(Stored data entries)
···

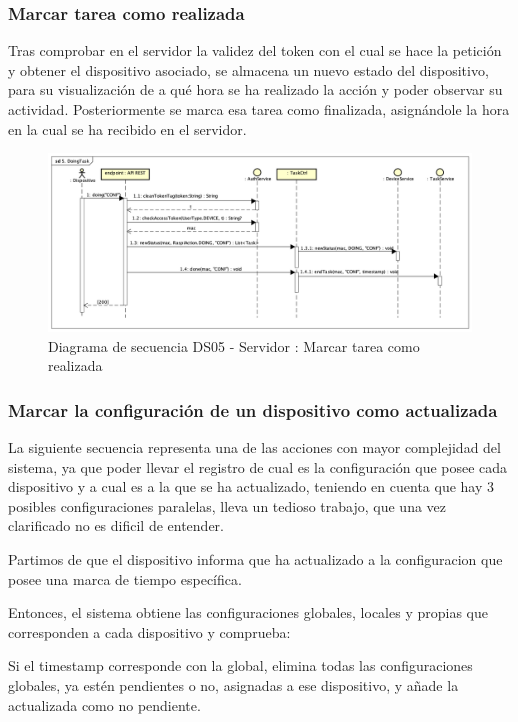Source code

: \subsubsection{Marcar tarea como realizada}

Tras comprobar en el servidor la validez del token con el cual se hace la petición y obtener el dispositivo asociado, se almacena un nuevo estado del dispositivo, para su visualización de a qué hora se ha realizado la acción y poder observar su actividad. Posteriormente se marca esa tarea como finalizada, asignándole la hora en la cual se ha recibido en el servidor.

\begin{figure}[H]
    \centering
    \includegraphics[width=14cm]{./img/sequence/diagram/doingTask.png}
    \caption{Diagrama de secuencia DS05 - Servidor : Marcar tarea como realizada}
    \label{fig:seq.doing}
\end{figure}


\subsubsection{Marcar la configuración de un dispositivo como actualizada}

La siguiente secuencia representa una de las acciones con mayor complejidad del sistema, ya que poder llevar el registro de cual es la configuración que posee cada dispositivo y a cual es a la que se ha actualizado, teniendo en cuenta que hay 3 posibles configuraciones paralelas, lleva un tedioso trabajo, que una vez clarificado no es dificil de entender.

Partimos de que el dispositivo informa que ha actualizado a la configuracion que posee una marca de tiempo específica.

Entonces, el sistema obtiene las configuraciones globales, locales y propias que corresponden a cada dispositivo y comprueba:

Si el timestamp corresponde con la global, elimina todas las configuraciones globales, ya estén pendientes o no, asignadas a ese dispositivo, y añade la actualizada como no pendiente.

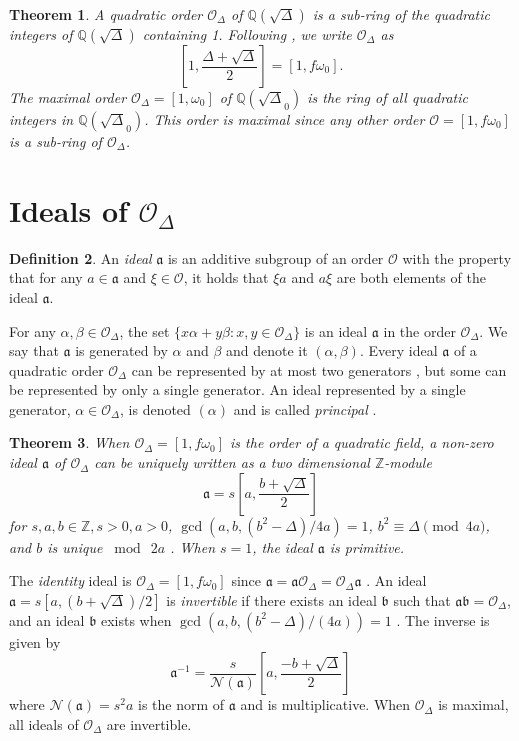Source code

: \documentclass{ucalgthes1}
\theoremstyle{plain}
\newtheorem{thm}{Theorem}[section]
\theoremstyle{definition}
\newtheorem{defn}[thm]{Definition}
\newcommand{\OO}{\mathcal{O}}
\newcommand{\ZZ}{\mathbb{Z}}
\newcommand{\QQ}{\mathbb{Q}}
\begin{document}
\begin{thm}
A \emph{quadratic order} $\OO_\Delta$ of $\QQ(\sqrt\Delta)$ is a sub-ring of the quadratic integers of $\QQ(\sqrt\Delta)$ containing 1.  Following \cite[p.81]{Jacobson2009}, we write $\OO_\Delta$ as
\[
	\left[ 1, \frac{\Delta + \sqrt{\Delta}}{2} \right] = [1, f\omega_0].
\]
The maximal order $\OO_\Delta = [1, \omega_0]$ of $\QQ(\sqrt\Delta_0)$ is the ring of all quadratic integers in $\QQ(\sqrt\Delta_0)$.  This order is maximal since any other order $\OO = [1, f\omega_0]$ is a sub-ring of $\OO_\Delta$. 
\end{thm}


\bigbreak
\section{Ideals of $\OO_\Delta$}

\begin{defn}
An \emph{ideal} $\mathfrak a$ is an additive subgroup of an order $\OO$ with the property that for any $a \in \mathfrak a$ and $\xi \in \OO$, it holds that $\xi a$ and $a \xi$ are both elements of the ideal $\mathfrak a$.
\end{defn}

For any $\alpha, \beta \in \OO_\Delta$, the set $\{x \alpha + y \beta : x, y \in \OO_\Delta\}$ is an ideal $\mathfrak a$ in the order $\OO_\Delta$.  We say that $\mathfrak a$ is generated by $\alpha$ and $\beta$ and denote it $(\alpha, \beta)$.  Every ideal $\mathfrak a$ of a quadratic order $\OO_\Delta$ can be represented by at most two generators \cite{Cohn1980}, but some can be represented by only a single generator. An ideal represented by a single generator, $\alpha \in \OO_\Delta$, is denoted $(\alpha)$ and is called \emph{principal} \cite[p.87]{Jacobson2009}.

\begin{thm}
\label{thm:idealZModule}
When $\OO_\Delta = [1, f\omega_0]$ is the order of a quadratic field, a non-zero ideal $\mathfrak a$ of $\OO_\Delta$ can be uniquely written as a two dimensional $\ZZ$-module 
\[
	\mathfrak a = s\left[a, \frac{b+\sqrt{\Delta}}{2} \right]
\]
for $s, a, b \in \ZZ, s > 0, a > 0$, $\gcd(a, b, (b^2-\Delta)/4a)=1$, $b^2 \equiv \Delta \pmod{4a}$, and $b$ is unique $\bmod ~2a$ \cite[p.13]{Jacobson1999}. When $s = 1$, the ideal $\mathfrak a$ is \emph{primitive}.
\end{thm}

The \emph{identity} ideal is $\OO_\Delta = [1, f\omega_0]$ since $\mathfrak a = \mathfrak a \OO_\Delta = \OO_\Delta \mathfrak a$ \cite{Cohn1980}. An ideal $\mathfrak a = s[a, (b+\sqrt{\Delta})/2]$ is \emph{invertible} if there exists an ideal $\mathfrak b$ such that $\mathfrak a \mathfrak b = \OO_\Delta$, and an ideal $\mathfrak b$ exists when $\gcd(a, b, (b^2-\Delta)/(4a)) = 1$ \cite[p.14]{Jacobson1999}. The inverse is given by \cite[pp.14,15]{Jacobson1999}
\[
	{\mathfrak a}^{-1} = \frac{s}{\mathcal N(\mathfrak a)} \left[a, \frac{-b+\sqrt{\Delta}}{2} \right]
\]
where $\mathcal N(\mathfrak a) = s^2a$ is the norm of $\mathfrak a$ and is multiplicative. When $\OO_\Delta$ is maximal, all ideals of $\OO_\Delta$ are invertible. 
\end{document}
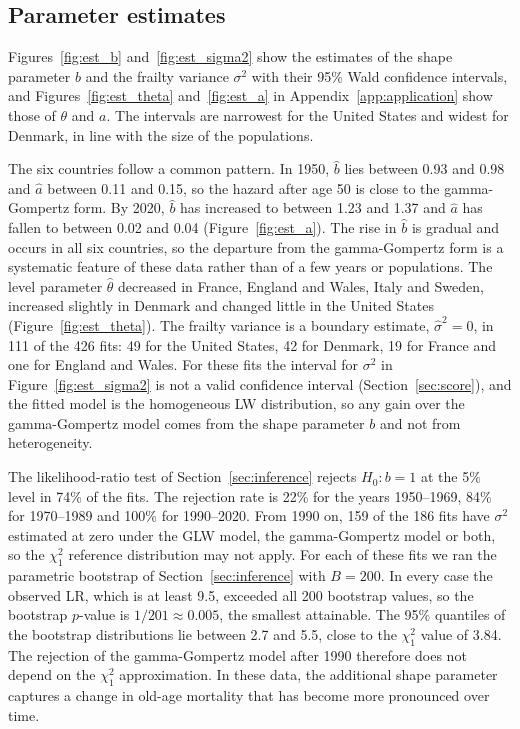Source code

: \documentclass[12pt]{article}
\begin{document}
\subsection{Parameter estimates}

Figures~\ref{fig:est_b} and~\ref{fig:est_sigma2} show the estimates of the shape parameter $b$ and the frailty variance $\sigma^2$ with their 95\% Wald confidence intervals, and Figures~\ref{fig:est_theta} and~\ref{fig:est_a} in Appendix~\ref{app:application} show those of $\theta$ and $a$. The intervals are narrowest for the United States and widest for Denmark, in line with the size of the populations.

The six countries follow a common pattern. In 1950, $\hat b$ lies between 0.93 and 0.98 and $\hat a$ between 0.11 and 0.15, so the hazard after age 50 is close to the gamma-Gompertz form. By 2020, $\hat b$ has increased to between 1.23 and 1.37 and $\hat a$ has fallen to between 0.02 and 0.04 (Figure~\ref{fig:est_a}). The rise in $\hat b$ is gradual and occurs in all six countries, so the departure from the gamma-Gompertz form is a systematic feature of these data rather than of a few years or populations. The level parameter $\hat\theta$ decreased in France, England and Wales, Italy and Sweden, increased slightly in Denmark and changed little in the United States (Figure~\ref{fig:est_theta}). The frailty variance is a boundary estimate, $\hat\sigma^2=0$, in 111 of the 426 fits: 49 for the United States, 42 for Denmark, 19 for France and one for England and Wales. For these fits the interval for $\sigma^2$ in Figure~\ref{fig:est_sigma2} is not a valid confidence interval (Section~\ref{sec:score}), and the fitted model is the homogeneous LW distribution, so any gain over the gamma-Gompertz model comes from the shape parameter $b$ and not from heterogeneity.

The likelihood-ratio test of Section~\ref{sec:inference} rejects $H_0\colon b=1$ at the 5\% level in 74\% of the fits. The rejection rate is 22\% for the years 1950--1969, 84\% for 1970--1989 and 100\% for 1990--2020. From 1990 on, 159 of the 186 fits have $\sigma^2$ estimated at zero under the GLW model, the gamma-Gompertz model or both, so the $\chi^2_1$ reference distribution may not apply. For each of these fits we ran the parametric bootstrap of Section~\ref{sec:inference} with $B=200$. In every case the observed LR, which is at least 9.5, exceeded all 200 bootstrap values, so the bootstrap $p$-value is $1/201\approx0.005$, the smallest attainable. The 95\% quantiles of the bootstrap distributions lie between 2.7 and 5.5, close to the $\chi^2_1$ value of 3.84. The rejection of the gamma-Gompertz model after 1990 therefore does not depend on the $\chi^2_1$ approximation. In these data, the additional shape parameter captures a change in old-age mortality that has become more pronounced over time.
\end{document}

···

[Requirement] From the records above, quote only the lines running from the line with "la configuración de" to the line with "Partimos de que", both lines included.

[Response to the exercise]
\subsubsection{Marcar la configuración de un dispositivo como actualizada}

La siguiente secuencia representa una de las acciones con mayor complejidad del sistema, ya que poder llevar el registro de cual es la configuración que posee cada dispositivo y a cual es a la que se ha actualizado, teniendo en cuenta que hay 3 posibles configuraciones paralelas, lleva un tedioso trabajo, que una vez clarificado no es dificil de entender.

Partimos de que el dispositivo informa que ha actualizado a la configuracion que posee una marca de tiempo específica.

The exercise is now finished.